Hizmetin Olmazsa Olmazları AŞK, AZİM, İLİM VE HÜNER

Ahmet ZİYLAN

Çocuklar sahip oldukları bir sepet cevizi aralarında bölüşemiyormuş, oradan geçmekte olan Nasreddin Hocaya;
“–Şunu bize pay eder misin hocam?” demişler.
Nasreddin Hoca bir ders vermek istemiş;
“–Kul taksimi mi, Allah taksimi mi olsun?” diye sormuş. Çocuklar;
“–Tabiî ki, Allah taksimi olsun!” demişler. Nasreddin Hoca da almış cevizleri, birine beş tane, birine bir tane, birini on tane… farklı farklı dağıtmış. Çocuklar şaşkın sormuşlar:
“–Hocam, ne yaptın? Birimize bir tane, birimize on tane? Böyle taksim mi olur?”

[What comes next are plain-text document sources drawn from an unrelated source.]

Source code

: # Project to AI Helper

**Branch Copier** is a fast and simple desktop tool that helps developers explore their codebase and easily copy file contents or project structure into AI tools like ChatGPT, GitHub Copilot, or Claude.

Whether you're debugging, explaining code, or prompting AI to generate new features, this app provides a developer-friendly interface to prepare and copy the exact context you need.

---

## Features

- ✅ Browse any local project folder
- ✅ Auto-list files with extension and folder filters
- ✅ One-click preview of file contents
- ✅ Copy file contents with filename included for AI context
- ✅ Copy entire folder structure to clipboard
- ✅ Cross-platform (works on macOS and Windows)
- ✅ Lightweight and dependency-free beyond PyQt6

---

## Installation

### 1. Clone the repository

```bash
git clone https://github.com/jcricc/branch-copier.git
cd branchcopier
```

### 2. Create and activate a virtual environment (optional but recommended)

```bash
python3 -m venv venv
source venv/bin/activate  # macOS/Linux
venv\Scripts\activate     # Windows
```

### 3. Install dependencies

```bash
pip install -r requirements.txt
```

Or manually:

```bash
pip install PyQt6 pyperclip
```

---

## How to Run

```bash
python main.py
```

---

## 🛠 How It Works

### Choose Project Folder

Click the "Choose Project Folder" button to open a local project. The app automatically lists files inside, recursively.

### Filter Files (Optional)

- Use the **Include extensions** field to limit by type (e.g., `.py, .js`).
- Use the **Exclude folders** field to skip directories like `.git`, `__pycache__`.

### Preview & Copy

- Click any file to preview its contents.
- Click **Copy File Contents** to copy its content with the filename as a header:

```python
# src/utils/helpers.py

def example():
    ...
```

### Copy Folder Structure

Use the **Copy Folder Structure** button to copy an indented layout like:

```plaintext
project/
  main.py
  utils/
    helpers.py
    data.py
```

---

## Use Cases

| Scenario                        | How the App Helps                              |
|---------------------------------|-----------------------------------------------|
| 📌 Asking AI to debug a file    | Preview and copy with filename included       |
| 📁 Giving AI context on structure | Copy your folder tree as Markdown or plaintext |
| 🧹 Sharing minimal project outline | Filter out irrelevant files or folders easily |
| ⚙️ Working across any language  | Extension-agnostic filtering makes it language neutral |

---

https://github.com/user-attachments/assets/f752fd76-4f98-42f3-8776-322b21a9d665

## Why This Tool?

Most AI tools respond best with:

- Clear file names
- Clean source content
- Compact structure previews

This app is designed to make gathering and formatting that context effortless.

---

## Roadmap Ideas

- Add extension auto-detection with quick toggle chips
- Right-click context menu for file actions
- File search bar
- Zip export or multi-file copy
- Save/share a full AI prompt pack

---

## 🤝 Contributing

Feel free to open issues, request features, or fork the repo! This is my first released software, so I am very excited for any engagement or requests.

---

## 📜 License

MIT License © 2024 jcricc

Hoca başını yana eğmiş tebessüm ederek cevaplamış:
“–Siz Allah taksimi demediniz mi? Allâh’ın bu dünyada taksimi böyledir. Kimini zengin kılar, kimini fakir. Kimini sağlam, kimini hasta… Kimini patron, kimini işçi…”
Nasreddin Hoca işin hikmetini düşündürmek istemiş. Aralarında bir sepet cevizi pay edemeyen çocuklara; paylaşmayı, yardımlaşmayı, fedakârlığı, gözü tokluğu anlatmak istemiş.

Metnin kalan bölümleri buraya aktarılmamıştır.